The least-productive tax base is the one that is most likely to melt away under the glare of high tax rates. That is more likely to describe high income earners rather than low income earners. It is more likely to describe capital gains taxes rather than payroll taxes. The most productive and creative among us are also likely to be the most agile in the avoidance of tax burdens.

This is not to suggest that anyone can really escape the burden of high tax rates. The mere act of avoidance causes a shift of resources away from their most productive uses. The net aggregate effect is reduced incomes. Special deductions for politically favored interest groups will, of course, bring special advantages to some of those groups, but that cannot apply to the collective whole.

Whether “the rich” are defined as those earning over $250,000 or, as Sen. Charles Schumer is now desperately suggesting, $1 million, the biggest impact of these tax increases will be on Subchapter S corporations and other small businesses.
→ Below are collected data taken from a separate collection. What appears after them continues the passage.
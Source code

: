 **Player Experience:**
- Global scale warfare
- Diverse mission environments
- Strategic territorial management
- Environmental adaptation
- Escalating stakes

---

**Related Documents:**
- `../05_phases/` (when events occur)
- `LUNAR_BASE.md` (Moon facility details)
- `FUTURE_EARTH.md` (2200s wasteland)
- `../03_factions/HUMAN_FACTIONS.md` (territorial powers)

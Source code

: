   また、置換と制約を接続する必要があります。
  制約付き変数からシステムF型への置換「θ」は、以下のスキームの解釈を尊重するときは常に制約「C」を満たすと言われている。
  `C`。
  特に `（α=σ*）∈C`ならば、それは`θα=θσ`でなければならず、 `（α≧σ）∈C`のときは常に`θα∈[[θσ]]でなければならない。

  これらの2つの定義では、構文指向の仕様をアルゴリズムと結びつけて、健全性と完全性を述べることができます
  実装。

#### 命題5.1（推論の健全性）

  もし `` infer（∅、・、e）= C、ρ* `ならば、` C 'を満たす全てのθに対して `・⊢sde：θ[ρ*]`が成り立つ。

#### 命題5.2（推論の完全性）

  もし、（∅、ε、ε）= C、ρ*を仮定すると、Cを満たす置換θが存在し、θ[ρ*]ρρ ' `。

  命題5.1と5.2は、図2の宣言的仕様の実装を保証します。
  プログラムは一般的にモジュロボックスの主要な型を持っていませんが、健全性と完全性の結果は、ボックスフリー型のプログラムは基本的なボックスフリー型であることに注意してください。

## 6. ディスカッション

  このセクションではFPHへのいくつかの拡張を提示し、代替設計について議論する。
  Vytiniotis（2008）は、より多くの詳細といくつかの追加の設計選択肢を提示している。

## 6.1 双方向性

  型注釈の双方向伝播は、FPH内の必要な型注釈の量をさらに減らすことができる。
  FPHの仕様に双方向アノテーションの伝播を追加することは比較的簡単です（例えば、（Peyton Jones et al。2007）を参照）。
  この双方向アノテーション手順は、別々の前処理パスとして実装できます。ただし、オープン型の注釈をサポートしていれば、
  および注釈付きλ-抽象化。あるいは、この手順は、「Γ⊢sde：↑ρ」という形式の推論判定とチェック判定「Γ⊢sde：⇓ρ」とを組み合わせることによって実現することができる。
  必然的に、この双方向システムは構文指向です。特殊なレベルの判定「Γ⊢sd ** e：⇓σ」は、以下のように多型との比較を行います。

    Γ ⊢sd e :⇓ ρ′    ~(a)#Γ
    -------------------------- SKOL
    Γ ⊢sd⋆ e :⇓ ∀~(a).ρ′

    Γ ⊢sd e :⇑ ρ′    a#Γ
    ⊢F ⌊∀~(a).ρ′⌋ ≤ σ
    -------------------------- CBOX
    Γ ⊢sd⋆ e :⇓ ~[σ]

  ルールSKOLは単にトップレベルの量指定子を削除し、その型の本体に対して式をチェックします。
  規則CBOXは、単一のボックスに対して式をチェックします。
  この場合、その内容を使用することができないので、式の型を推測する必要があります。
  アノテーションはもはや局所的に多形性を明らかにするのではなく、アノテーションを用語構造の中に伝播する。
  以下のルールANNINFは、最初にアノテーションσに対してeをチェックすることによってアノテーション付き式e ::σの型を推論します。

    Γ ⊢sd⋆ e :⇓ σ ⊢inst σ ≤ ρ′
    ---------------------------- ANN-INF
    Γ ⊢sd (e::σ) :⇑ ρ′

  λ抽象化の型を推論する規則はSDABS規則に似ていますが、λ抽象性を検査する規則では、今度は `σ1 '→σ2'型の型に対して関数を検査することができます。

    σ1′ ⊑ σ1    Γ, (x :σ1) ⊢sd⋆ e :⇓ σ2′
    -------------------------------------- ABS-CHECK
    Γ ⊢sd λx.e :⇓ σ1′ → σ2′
The bottom line is that a tax on employers is ultimately a tax on employees, and on those who would like to be employees. What possible consolation could it give an unemployed worker to know that his former employer pays a higher tax rate than he does?

An increasing number of studies by economists find that government spending provides, at best, only a weak short-term stimulus effect. Whatever stimulus effect there is tends to wear off quickly and turn negative. Even such spending that is financed by deficits (i.e. increasing government debt) creates a need for present and future tax revenue. Whatever immediate stimulus we might get from consuming our “seed-corn” capital, when the effect of the tax burden is added in, the net result of these so-called stimulus programs is glaringly negative.

If Congress fails to extend the current tax rates in December, then all income-tax rates, as well as the rates on dividends, capital gains, and estates will rise in January. We need to get the lame-duck liberals behind us and give the capitalist pigs their wings.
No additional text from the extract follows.